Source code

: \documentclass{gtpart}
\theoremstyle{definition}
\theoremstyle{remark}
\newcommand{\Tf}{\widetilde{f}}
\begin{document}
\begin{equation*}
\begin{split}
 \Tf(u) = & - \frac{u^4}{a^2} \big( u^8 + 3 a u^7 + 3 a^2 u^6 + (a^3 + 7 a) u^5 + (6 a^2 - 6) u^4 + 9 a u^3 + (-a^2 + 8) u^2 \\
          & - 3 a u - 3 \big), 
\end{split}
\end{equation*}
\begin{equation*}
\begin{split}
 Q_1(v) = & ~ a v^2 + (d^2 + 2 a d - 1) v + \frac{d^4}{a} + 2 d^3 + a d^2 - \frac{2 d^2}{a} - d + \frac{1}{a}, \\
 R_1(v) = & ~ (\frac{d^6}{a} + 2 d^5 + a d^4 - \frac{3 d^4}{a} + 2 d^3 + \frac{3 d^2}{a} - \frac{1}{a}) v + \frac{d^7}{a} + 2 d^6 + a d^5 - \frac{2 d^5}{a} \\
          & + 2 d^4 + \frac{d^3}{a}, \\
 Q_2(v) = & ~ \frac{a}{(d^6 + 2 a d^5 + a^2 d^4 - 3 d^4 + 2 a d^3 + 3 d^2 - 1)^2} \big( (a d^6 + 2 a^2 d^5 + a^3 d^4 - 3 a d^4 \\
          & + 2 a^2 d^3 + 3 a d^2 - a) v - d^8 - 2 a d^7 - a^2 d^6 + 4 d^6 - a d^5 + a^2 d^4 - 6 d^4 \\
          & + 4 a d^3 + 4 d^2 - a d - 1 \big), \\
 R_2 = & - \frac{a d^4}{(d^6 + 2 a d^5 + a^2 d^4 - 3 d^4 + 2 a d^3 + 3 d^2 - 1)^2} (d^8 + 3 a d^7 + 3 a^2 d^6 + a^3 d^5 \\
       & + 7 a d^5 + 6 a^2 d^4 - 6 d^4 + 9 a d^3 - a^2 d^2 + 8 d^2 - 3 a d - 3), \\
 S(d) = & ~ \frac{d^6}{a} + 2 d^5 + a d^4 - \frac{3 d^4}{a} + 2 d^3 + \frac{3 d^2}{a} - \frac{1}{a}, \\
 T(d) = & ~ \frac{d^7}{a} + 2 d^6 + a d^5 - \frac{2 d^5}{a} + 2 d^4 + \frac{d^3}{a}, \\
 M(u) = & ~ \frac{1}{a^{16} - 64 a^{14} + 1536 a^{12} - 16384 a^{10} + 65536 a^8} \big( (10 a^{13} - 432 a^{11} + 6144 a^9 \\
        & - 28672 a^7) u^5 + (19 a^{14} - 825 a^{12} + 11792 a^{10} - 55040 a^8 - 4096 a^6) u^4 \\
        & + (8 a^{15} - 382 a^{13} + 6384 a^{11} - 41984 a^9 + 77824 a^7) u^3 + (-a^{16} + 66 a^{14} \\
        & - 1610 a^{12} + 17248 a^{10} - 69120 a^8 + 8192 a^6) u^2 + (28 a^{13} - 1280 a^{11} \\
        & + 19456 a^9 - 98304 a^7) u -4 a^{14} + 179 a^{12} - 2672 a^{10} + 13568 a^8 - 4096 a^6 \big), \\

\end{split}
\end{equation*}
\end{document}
========================
* [Exercise brief]:
Every entry is to be printed exactly as given.

* [Result of this exercise]:
Source code

: \documentclass{gtpart}
\theoremstyle{definition}
\theoremstyle{remark}
\newcommand{\Tf}{\widetilde{f}}
\begin{document}
\begin{equation*}
\begin{split}
 \Tf(u) = & - \frac{u^4}{a^2} \big( u^8 + 3 a u^7 + 3 a^2 u^6 + (a^3 + 7 a) u^5 + (6 a^2 - 6) u^4 + 9 a u^3 + (-a^2 + 8) u^2 \\
          & - 3 a u - 3 \big), 
\end{split}
\end{equation*}
\begin{equation*}
\begin{split}
 Q_1(v) = & ~ a v^2 + (d^2 + 2 a d - 1) v + \frac{d^4}{a} + 2 d^3 + a d^2 - \frac{2 d^2}{a} - d + \frac{1}{a}, \\
 R_1(v) = & ~ (\frac{d^6}{a} + 2 d^5 + a d^4 - \frac{3 d^4}{a} + 2 d^3 + \frac{3 d^2}{a} - \frac{1}{a}) v + \frac{d^7}{a} + 2 d^6 + a d^5 - \frac{2 d^5}{a} \\
          & + 2 d^4 + \frac{d^3}{a}, \\
 Q_2(v) = & ~ \frac{a}{(d^6 + 2 a d^5 + a^2 d^4 - 3 d^4 + 2 a d^3 + 3 d^2 - 1)^2} \big( (a d^6 + 2 a^2 d^5 + a^3 d^4 - 3 a d^4 \\
          & + 2 a^2 d^3 + 3 a d^2 - a) v - d^8 - 2 a d^7 - a^2 d^6 + 4 d^6 - a d^5 + a^2 d^4 - 6 d^4 \\
          & + 4 a d^3 + 4 d^2 - a d - 1 \big), \\
 R_2 = & - \frac{a d^4}{(d^6 + 2 a d^5 + a^2 d^4 - 3 d^4 + 2 a d^3 + 3 d^2 - 1)^2} (d^8 + 3 a d^7 + 3 a^2 d^6 + a^3 d^5 \\
       & + 7 a d^5 + 6 a^2 d^4 - 6 d^4 + 9 a d^3 - a^2 d^2 + 8 d^2 - 3 a d - 3), \\
 S(d) = & ~ \frac{d^6}{a} + 2 d^5 + a d^4 - \frac{3 d^4}{a} + 2 d^3 + \frac{3 d^2}{a} - \frac{1}{a}, \\
 T(d) = & ~ \frac{d^7}{a} + 2 d^6 + a d^5 - \frac{2 d^5}{a} + 2 d^4 + \frac{d^3}{a}, \\
 M(u) = & ~ \frac{1}{a^{16} - 64 a^{14} + 1536 a^{12} - 16384 a^{10} + 65536 a^8} \big( (10 a^{13} - 432 a^{11} + 6144 a^9 \\
        & - 28672 a^7) u^5 + (19 a^{14} - 825 a^{12} + 11792 a^{10} - 55040 a^8 - 4096 a^6) u^4 \\
        & + (8 a^{15} - 382 a^{13} + 6384 a^{11} - 41984 a^9 + 77824 a^7) u^3 + (-a^{16} + 66 a^{14} \\
        & - 1610 a^{12} + 17248 a^{10} - 69120 a^8 + 8192 a^6) u^2 + (28 a^{13} - 1280 a^{11} \\
        & + 19456 a^9 - 98304 a^7) u -4 a^{14} + 179 a^{12} - 2672 a^{10} + 13568 a^8 - 4096 a^6 \big), \\

\end{split}
\end{equation*}
\end{document}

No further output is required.